Si l’Humanité, avant de disparaître, devait retenir une année – et une seule ! – parmi toutes celles qui constituent sa très longue histoire, je pense qu’elle opterait pour 1990. Oui, 1990, la dernière grande année du thrash us marquée par les sorties de Rust in Peace (Megadeth), Seasons in the Abyss (Slayer), Act III (Death Angel), Cowboys From Hell (Pantera), The American Way (Sacred Reich), Lights…Camera…Revolution (Suicidal Tendencies) etc. qui sont – tous sans exception – des monstres sacrés vénérés aux quatre coins de la planète. Ils témoignent surtout – les 4 premiers cités plus que les 2 autres en tout cas – de la tendance de l’époque qui voulait que le thrash se complexifie, se diversifie, et devienne autre chose que de la musique pour ados enragés.
Cette tendance, elle s’exprime aussi dans le Persistence of Time d’Anthrax. Et c’est logique. L’album State of Euphoria, sorti deux ans plus tôt, avait reçu un accueil plus que mitigé de la part du public. Il est vrai qu’il n’avait pas concrétisé – c’est le moins que l’on puisse dire – les formidables attentes nées du succès de Spreading the Disease et d’Among the Living, chefs d’œuvre de thrash pêchu et festif, caractéristique du combo de New-York. Ce dernier n’a donc pas tardé à réviser sa formule, en troquant – provisoirement – la bonne humeur et le fun de ses titres pour des compositions autrement plus graves, traitant de sujets sensibles comme le racisme ou la violence, quelles que soient ses formes.
Mais cette évolution ne s’est pas cantonnée aux lyrics, bien au contraire ! Anthrax, qui affectionnait jusque là les morceaux propres à chauffer les fosses du monde entier – je pense notamment à l’emblématique «Caught in a Mosh» – déroule désormais des structures bien plus complexes et travaillées, tout au long de morceaux qui dépassent allègrement les 5 ou 6 minutes. En soi, c’est presque une révolution. La première moitié de l’album en est la parfaite illustration, avec des titres comme «Time», «Blood» et surtout «Keep It in the Family», qui surprennent autant par le «sérieux» qui s’en dégage que par l’articulation déroutante des couplets et des refrains, sur fond de tempi toujours changeants.
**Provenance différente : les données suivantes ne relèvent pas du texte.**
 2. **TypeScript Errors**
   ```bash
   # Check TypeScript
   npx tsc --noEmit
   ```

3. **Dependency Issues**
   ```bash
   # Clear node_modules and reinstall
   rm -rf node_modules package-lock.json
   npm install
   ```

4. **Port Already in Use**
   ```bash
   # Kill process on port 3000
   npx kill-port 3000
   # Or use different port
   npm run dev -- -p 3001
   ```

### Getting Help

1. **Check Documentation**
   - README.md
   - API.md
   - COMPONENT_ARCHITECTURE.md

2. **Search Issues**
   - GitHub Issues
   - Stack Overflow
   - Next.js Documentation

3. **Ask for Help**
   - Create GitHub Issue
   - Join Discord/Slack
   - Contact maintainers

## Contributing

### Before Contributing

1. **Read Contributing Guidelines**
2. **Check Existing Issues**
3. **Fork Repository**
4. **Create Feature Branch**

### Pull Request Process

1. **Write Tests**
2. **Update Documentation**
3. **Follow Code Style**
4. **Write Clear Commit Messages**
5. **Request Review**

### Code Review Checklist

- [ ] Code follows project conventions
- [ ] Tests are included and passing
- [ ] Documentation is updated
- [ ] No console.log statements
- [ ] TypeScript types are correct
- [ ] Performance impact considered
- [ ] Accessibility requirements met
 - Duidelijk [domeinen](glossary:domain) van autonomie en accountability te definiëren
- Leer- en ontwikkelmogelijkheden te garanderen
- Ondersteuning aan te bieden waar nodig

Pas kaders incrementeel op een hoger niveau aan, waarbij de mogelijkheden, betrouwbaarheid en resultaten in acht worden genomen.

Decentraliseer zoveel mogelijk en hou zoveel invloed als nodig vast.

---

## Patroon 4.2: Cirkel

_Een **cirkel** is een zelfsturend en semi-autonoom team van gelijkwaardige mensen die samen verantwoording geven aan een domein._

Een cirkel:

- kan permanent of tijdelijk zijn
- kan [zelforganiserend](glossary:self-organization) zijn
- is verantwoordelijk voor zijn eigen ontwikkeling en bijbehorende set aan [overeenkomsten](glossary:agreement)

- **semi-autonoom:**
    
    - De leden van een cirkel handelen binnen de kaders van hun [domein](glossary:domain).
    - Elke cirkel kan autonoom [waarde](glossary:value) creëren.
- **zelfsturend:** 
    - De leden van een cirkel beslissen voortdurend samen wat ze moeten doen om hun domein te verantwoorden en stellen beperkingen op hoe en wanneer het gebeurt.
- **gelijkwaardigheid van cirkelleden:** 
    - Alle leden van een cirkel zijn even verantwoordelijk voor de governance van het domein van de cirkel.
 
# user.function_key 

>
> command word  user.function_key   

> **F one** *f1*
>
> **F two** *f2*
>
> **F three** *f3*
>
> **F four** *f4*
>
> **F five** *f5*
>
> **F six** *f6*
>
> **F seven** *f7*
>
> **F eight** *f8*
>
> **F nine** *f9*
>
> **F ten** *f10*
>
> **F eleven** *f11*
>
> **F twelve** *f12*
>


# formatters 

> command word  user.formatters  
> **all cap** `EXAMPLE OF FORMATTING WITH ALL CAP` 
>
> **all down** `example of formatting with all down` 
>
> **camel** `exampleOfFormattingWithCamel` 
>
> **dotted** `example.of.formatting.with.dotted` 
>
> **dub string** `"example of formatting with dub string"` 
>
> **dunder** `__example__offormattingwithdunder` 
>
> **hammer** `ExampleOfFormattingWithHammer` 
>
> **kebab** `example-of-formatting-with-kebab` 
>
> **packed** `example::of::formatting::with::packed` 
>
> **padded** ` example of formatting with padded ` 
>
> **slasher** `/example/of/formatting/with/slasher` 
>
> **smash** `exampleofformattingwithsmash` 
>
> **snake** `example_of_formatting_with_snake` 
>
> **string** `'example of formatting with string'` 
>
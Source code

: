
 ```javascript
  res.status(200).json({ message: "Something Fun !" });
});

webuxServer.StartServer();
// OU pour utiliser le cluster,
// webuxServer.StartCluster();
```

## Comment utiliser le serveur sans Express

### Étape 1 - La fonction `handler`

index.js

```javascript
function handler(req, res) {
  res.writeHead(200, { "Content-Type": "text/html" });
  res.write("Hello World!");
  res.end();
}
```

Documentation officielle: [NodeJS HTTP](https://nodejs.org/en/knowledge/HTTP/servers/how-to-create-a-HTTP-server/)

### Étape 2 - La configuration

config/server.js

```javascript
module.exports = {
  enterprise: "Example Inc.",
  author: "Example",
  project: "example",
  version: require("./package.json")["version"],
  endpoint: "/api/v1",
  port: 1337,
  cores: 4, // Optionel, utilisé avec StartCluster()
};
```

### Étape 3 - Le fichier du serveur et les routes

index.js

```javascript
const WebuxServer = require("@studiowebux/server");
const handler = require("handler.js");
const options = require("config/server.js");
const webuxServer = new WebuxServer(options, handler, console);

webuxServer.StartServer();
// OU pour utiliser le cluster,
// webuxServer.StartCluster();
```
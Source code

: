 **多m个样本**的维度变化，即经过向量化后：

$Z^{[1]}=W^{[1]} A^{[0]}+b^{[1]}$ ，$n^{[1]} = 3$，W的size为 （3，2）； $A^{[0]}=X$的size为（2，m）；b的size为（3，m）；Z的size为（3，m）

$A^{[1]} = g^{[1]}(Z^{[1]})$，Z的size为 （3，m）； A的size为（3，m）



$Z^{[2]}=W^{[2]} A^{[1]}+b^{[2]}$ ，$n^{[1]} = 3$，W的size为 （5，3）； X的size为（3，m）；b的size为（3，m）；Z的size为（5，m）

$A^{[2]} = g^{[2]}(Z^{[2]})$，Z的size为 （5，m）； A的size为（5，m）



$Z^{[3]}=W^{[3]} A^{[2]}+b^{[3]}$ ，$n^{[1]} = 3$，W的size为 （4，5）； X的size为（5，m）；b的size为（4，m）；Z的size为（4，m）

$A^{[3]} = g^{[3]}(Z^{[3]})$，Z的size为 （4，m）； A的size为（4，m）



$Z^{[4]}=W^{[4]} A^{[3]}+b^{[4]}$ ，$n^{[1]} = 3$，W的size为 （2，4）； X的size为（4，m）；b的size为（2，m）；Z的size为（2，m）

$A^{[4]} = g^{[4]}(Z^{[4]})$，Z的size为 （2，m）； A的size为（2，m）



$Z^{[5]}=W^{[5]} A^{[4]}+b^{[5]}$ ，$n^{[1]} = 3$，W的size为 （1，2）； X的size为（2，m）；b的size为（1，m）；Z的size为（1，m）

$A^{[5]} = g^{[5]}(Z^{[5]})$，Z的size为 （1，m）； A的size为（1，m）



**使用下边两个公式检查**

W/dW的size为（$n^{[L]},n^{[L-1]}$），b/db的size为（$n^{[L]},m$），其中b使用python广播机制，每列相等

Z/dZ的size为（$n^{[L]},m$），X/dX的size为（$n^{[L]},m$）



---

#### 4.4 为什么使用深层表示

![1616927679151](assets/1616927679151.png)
La seconde moitié de l’album s’ouvre sur un instrumental – exercice rare chez Anthrax – qui fait office de rampe de lancement pour la chanson «Belly of the Beast», assurément l’une des plus réussies de l’album. Ce n’est pas pour rien qu’on la retrouvera des années plus tard sur la compile The Greater of Two Evils, à l’inverse de la reprise du «Got the Time» de Joe Jackson, pourtant tout aussi efficace, si ce n’est plus (la ligne de basse de Frank Bello est vraiment monstrueuse). Celle-ci prouve en tout cas, après la célèbre reprise d'«Antisocial» parue sur State of Euphoria, qu’Anthrax a un vrai talent pour s’approprier des morceaux déjà très bons à la base, et pour les rendre meilleurs encore.
Persistence of Time semble donc bien armé, avec sa ribambelle de titres efficaces, pour faire bonne figure parmi les meilleurs albums du groupe. Mais ce n’est pas le cas. Si la transition vers un thrash plus froid, plus engagé dans ses textes et se dispersant moins en de vaines démonstrations techniques est louable, on ne peut s’empêcher de regretter la douce folie, la spontanéité et l’énergie débridée (bref, l’essence même du mosh, qu’Anthrax véhicule si bien) qui baignaient les précédentes productions. Ce qui fait qu’une impression mitigée demeure à chaque écoute, quand bien même on est obligé de reconnaître la qualité de l’ensemble. C’est tout le paradoxe qui entoure cet album, attachant sans être fédérateur.
Quand on évoque les grands noms du thrash, on pense tout de suite à Slayer, à Megadeth ou à Metallica. Puis à Anthrax. Hé oui, les New-Yorkais paient aujourd’hui encore le passage à vide qui les a plombé à la fin des années 80 et au début des années 90. Une période où tout se jouait, et où les réputations se faisaient et se défaisaient presque définitivement. Anthrax s’est bien repris par la suite avec Sound of a White Noise et Stomp 442, mais il était déjà trop tard : le public, dans les années 90, n’avait plus la tête au thrash. Dommage.